Gretchen Elizabeth Carlson (born June 21, 1966) is an American television commentator and author. She was crowned the 1989 Miss America while representing her native state of Minnesota. She continues to work with the Miss America Pageant and has served as a national celebrity spokesperson for March of Dimes. Carlson graduated from Stanford University before embarking on a career in television. Gaining experience as anchor and reporter for several local network affiliates, she joined CBS News as a correspondent in 2000 and became the co-host of the Saturday Early Show. In 2005, Carlson moved to Fox News Channel and became the co-host of the morning show Fox & Friends along with Steve Doocy and Brian Kilmeade. In 2013, she announced her departure from Fox & Friends and soon thereafter launched a new program called The Real Story with Gretchen Carlson. Her contract with Fox News expired on June 23, 2016. On July 6, she filed a lawsuit against Fox News CEO Roger Ailes claiming sesual harassment.

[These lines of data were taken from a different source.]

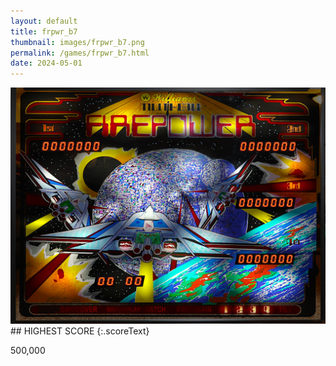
 ```yaml
---
layout: default
title: frpwr_b7
thumbnail: images/frpwr_b7.png
permalink: /games/frpwr_b7.html
date: 2024-05-01
---
```


<img src="../images/frpwr_b7.png" class="gameThumbnail img-fluid mx-auto align-middle">
## HIGHEST SCORE
{:.scoreText}

500,000
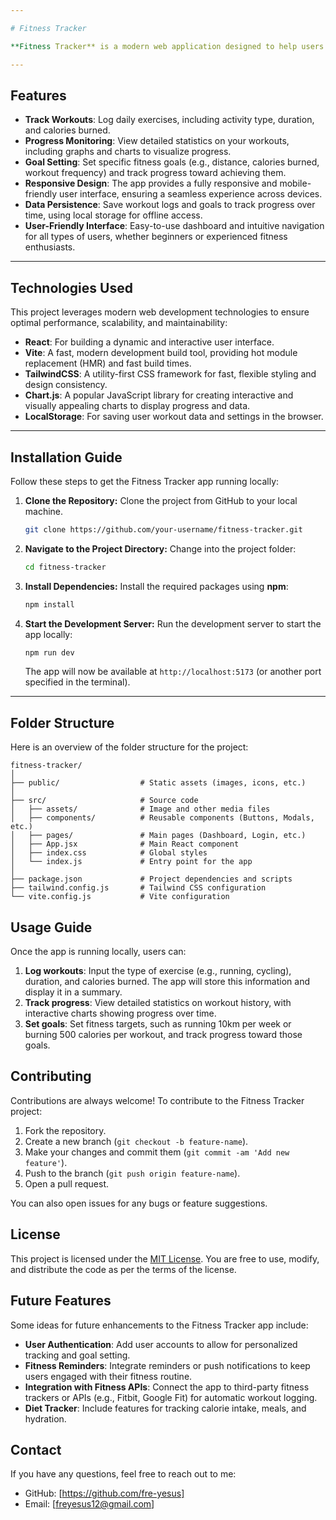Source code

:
 ```yaml
---

# Fitness Tracker

**Fitness Tracker** is a modern web application designed to help users monitor and manage their fitness goals. It provides users with an intuitive and responsive interface to track workouts, monitor progress, and achieve fitness targets. The app is built with **React, **Vite**, and **TailwindCSS**, ensuring a fast, efficient, and highly responsive user experience.

---
```


## **Features**

- **Track Workouts**: Log daily exercises, including activity type, duration, and calories burned.
- **Progress Monitoring**: View detailed statistics on your workouts, including graphs and charts to visualize progress.
- **Goal Setting**: Set specific fitness goals (e.g., distance, calories burned, workout frequency) and track progress toward achieving them.
- **Responsive Design**: The app provides a fully responsive and mobile-friendly user interface, ensuring a seamless experience across devices.
- **Data Persistence**: Save workout logs and goals to track progress over time, using local storage for offline access.
- **User-Friendly Interface**: Easy-to-use dashboard and intuitive navigation for all types of users, whether beginners or experienced fitness enthusiasts.
  
---

## **Technologies Used**

This project leverages modern web development technologies to ensure optimal performance, scalability, and maintainability:

- **React**: For building a dynamic and interactive user interface.
- **Vite**: A fast, modern development build tool, providing hot module replacement (HMR) and fast build times.
- **TailwindCSS**: A utility-first CSS framework for fast, flexible styling and design consistency.
- **Chart.js**: A popular JavaScript library for creating interactive and visually appealing charts to display progress and data.
- **LocalStorage**: For saving user workout data and settings in the browser.

---

## **Installation Guide**

Follow these steps to get the Fitness Tracker app running locally:

1. **Clone the Repository:**
    Clone the project from GitHub to your local machine.
    ```bash
    git clone https://github.com/your-username/fitness-tracker.git
    ```

2. **Navigate to the Project Directory:**
    Change into the project folder:
    ```bash
    cd fitness-tracker
    ```

3. **Install Dependencies:**
    Install the required packages using **npm**:
    ```bash
    npm install
    ```

4. **Start the Development Server:**
    Run the development server to start the app locally:
    ```bash
    npm run dev
    ```
    The app will now be available at `http://localhost:5173` (or another port specified in the terminal).

---

## **Folder Structure**

Here is an overview of the folder structure for the project:

```
fitness-tracker/
│
├── public/                  # Static assets (images, icons, etc.)
│
├── src/                     # Source code
│   ├── assets/              # Image and other media files
│   ├── components/          # Reusable components (Buttons, Modals, etc.)
│   ├── pages/               # Main pages (Dashboard, Login, etc.)
│   ├── App.jsx              # Main React component
│   ├── index.css            # Global styles
│   └── index.js             # Entry point for the app
│
├── package.json             # Project dependencies and scripts
├── tailwind.config.js       # Tailwind CSS configuration
└── vite.config.js           # Vite configuration
```



## **Usage Guide**

Once the app is running locally, users can:

1. **Log workouts**: Input the type of exercise (e.g., running, cycling), duration, and calories burned. The app will store this information and display it in a summary.
2. **Track progress**: View detailed statistics on workout history, with interactive charts showing progress over time.
3. **Set goals**: Set fitness targets, such as running 10km per week or burning 500 calories per workout, and track progress toward those goals.



## **Contributing**

Contributions are always welcome! To contribute to the Fitness Tracker project:

1. Fork the repository.
2. Create a new branch (`git checkout -b feature-name`).
3. Make your changes and commit them (`git commit -am 'Add new feature'`).
4. Push to the branch (`git push origin feature-name`).
5. Open a pull request.

You can also open issues for any bugs or feature suggestions.


## **License**

This project is licensed under the [MIT License](LICENSE). You are free to use, modify, and distribute the code as per the terms of the license.


## **Future Features**

Some ideas for future enhancements to the Fitness Tracker app include:

- **User Authentication**: Add user accounts to allow for personalized tracking and goal setting.
- **Fitness Reminders**: Integrate reminders or push notifications to keep users engaged with their fitness routine.
- **Integration with Fitness APIs**: Connect the app to third-party fitness trackers or APIs (e.g., Fitbit, Google Fit) for automatic workout logging.
- **Diet Tracker**: Include features for tracking calorie intake, meals, and hydration.


## **Contact**

If you have any questions, feel free to reach out to me:

- GitHub: [https://github.com/fre-yesus]
- Email: [freyesus12@gmail.com]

On October 4, 1997, Carlson married sports agent Casey Close. They live in Greenwich, Connecticut with their two children.[22][4] She announced on Fox & Friends on June 9, 2009 (also repeated on Glenn Beck's Fox News program), that her parents' car dealership had been selected for closing as part of the General Motors reorganization and bankruptcy on June 1, 2009. A year later the Star Tribune reported that "It took an act of Congress, a national TV appeal and maybe a little bit of history on the owners' side, but Main Motor, the Anoka car dealership that Lee and Karen Carlson's family has owned for 91 years, will keep its General Motors dealership after all."
On Fox & Friends, during a January 10, 2007, interview with Dan Bartlett, counselor to then-president George W. Bush, Carlson labeled Democratic U.S. Senator Ted Kennedy a "hostile enemy" of the United States, "right here on the home front." Bartlett replied, "Well, we don't view Ted Kennedy as a hostile enemy. We do view him to be an open and often critic of the war. He has been from the very outset. I don't think that's anything new." Keith Olbermann chose her as that day's "Worst Person in the World" on that night's broadcast of his show Countdown, while Howard Kurtz of the Washington Post called it "the Fox News exchange of the day" and asked, "Doesn't the Constitution allow for dissent?